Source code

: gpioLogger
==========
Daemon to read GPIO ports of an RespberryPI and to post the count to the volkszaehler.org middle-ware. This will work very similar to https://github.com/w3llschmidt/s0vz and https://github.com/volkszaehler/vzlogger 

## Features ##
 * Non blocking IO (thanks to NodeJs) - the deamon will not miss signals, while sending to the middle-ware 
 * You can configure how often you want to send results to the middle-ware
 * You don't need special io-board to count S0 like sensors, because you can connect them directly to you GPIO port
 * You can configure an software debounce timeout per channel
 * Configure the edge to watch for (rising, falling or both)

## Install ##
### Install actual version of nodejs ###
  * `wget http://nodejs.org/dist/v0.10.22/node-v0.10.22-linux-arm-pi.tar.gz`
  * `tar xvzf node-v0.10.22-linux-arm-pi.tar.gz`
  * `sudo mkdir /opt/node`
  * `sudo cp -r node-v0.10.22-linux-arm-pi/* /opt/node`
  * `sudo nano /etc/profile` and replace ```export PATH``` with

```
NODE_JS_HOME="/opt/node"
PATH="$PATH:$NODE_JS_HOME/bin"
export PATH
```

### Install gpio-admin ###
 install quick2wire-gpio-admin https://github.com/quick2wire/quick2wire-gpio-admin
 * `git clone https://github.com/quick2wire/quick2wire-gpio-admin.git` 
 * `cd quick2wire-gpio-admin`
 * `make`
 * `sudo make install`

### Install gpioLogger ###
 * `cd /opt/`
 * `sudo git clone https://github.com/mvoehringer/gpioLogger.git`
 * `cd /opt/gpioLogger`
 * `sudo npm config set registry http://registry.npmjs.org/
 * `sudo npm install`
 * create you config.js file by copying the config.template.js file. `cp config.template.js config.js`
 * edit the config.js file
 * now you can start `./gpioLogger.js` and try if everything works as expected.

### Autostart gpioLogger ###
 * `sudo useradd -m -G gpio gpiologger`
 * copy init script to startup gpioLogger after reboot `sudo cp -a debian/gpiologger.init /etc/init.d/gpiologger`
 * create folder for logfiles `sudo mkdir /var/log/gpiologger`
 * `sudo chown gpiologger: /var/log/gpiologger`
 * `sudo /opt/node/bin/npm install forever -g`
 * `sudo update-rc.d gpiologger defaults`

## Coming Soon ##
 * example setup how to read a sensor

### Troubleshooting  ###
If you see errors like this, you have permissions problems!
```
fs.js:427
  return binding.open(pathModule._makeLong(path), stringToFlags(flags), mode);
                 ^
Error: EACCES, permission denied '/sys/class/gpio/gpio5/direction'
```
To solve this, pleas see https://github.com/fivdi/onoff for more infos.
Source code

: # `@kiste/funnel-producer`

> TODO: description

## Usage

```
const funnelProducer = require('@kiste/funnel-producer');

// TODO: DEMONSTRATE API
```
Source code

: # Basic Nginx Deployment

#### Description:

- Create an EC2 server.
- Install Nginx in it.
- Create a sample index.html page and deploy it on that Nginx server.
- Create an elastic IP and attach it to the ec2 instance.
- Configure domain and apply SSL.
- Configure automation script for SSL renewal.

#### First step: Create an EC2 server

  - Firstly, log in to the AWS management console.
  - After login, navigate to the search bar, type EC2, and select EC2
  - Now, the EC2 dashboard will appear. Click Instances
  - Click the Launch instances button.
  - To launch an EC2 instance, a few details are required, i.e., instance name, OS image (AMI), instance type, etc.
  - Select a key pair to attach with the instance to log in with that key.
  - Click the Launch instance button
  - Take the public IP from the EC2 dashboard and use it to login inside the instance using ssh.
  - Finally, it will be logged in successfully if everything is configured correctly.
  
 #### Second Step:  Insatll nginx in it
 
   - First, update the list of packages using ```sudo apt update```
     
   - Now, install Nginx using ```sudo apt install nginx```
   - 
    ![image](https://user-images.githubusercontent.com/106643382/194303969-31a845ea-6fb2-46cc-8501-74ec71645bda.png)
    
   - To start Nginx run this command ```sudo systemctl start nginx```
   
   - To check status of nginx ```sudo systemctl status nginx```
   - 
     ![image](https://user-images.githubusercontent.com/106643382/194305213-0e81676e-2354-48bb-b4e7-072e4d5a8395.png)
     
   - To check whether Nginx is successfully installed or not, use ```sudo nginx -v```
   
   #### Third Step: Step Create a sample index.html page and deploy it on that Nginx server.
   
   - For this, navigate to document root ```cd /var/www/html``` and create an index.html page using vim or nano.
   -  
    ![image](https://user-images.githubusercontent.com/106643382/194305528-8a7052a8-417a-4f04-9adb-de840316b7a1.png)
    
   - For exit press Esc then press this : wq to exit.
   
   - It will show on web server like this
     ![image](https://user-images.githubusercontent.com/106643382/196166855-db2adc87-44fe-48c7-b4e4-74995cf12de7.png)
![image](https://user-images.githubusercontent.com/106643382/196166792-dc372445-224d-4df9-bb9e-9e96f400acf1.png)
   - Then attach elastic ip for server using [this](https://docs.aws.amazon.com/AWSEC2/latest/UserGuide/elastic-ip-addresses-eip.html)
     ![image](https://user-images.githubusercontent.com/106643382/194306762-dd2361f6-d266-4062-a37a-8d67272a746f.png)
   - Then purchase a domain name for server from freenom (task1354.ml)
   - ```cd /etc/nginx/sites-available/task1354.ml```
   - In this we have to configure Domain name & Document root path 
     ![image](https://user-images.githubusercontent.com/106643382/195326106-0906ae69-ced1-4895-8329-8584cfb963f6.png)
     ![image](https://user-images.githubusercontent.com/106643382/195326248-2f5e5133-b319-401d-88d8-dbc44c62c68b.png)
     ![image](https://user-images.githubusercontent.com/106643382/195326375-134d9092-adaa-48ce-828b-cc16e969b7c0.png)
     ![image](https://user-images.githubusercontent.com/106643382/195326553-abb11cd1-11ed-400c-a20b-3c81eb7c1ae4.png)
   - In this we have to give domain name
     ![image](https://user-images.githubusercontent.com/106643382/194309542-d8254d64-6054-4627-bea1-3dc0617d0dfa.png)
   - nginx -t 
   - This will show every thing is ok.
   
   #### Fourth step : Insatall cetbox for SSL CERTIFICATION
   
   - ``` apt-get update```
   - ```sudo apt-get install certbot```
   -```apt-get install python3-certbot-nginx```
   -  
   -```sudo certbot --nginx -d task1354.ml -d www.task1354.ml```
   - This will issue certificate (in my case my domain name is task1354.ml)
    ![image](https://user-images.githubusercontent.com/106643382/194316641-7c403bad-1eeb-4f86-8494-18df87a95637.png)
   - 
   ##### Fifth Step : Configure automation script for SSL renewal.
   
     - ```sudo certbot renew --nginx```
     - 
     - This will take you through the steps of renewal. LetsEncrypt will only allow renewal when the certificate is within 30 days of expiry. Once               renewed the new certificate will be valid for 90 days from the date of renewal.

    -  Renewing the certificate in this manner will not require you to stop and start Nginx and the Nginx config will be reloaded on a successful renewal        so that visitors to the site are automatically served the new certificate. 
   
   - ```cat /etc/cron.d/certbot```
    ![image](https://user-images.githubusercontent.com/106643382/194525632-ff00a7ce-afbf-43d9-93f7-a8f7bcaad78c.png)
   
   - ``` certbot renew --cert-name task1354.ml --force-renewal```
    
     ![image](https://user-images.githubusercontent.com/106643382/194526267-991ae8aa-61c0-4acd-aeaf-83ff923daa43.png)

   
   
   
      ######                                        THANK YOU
..........
■ **WHAT TO DO**
Lines from the top of the data above through the line with "you GPIO port", both ends included: copy them exactly, nothing more.

■ **ANSWER FOR THE TASK**
Source code

: gpioLogger
==========
Daemon to read GPIO ports of an RespberryPI and to post the count to the volkszaehler.org middle-ware. This will work very similar to https://github.com/w3llschmidt/s0vz and https://github.com/volkszaehler/vzlogger 

## Features ##
 * Non blocking IO (thanks to NodeJs) - the deamon will not miss signals, while sending to the middle-ware 
 * You can configure how often you want to send results to the middle-ware
 * You don't need special io-board to count S0 like sensors, because you can connect them directly to you GPIO port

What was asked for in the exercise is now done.